Sin dalla «crisi migratoria» del 2015 sono state elaborate etichette capaci di arrestare, o almeno di ridurre i cosiddetti «flussi migratori». Per questo è stata affermata la necessità di distinguere tra coloro che, fuggendo per motivi politici, dovrebbero essere accolti, e coloro che, avendo lasciato il loro paese spinti da «mire economiche», o «dall’ambizione di migliorare la loro vita», andrebbero incontro a un «legittimo rifiuto». Ai primi viene attribuita l’etichetta di «rifugiati», agli ultimi quella di «migranti». Se il termine «rifugiato» corrisponde quasi a una forma di redenzione, «migrante» è una etichetta-frontiera. Da una parte i «buoni», dall’altra i «cattivi», da una parte i «veri», dall’altra i «falsi».
Se «rifugiato» è una categoria giuridica, «migrante» non è che il participio presente del verbo migrare. Sembrerebbe un termine neutro. Ma da tempo ha assunto un significato spregiativo. Proprio l’impossibilità di definirlo, se non per quel suo colpevole muoversi, lo espone al sospetto e lo rinvia all’attesa del «richiedente». Non è un perseguitato, non è una vittima, per cui si possa provare compassione, e tanto meno solidarietà. Al contrario, il persecutore potrebbe essere lui. Perché ha le sembianze tetre dell’avversario, del rivale, del «nemico» subdolo e nascosto. Di qui la retorica del «clandestino».

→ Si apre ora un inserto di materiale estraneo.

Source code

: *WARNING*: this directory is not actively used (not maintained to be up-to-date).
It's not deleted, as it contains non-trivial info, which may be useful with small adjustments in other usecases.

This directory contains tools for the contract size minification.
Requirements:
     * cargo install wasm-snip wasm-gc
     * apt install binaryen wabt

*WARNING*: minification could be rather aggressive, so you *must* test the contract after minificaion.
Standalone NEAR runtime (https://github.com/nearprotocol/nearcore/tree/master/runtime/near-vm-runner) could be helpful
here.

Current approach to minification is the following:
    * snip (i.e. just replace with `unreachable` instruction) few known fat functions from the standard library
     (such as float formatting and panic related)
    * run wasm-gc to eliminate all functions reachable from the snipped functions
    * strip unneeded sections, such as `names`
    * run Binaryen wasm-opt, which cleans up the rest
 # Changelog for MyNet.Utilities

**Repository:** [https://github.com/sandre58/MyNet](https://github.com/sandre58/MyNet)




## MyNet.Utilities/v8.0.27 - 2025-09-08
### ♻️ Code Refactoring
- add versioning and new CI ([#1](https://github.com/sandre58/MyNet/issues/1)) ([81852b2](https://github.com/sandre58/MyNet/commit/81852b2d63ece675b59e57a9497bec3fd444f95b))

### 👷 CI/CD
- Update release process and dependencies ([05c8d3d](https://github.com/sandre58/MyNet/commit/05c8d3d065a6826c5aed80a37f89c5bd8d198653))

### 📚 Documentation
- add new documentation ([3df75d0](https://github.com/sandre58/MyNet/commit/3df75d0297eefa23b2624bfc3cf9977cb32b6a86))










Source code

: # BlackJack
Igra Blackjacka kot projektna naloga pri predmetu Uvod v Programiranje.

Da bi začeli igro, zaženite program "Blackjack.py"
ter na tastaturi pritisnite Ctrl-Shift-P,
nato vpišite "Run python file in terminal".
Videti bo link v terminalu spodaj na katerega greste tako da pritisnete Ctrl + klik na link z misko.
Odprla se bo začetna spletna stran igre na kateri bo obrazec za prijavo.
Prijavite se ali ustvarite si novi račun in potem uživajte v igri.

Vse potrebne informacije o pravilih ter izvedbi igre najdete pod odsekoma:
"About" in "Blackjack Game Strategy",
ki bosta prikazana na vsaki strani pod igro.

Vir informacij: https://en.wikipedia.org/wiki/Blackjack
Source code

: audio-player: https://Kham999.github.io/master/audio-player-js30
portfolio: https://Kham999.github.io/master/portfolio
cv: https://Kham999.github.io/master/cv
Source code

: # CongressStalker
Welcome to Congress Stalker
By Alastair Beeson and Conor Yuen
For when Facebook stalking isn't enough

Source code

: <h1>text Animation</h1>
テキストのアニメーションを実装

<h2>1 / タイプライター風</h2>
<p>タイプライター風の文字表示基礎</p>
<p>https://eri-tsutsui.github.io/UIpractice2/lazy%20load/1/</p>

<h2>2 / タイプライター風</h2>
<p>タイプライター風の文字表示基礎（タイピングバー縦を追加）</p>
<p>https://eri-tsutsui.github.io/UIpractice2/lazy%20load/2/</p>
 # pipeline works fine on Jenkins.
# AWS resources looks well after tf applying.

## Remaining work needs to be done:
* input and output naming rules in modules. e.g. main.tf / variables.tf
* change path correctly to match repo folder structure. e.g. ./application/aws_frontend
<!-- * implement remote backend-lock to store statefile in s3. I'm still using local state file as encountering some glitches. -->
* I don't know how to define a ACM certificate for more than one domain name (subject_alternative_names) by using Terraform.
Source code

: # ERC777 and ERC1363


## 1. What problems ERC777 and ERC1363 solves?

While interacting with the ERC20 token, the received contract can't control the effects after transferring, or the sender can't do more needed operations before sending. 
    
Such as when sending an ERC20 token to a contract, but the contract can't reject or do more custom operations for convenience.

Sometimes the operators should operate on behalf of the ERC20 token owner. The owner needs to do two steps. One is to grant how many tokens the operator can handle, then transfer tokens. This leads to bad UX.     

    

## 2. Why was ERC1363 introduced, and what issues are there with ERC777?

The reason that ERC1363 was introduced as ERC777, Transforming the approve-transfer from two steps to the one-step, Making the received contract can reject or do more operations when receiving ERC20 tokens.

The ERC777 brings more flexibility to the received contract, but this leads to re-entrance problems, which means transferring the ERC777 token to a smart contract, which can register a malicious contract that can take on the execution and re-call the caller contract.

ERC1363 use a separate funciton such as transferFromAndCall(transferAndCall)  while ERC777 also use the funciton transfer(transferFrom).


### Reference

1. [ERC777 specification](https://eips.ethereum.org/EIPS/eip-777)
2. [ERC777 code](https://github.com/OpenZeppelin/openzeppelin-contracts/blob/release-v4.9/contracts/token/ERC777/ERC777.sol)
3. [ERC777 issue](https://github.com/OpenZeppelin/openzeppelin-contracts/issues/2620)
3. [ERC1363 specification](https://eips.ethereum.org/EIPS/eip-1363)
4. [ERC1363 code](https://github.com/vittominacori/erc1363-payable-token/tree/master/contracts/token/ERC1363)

Meno bianco, meno istruito, meno ricco, gettato sulle vie dell’emigrazione da motivi al contempo più complessi e più triviali, viene tacciato di essere un «falso rifugiato», sia perché non corrisponde al dissidente, al «vero rifugiato», sia perché vorrebbe contrabbandare volgari cause economiche per nobili ragioni politiche.
Eppure questo nuovo povero, cui è stata tolta anche l’antica dignità del povero, avrebbe mille motivi da far valere, mille ragioni che lo hanno costretto a partire. L’UNHCR parla già da tempo di «flussi misti» per indicare l’arrivo di migranti che fuggono da guerra, violenza, fame. In quella formula si ammette l’impossibilità di applicare rigide e obsolete categorie. Nei nuovi, innumerevoli conflitti politici, etnici, religiosi, la persecuzione può avere il volto della siccità, oppure quello del gruppo semiterroristico che scaccia da un villaggio i contadini; se questi lasciano la loro terra, potrebbero, a torto, essere considerati migranti economici.
La distinzione tra perseguitati politici e migranti economici non regge. Sarebbe come sostenere che l’impoverimento di interi continenti non abbia cause politiche. La guerra civile globale non viene condotta solo con le bombe. Sfruttamento, crisi finanziarie, fuga dei capitali, corruzione, catastrofi ecologiche, fondamentalismo non sono motivi meno rilevanti della minaccia personale, della tortura, dell’arresto. Quel criterio antistorico è tenuto in piedi solo dalla logica della selezione e dalla politica del respingimento.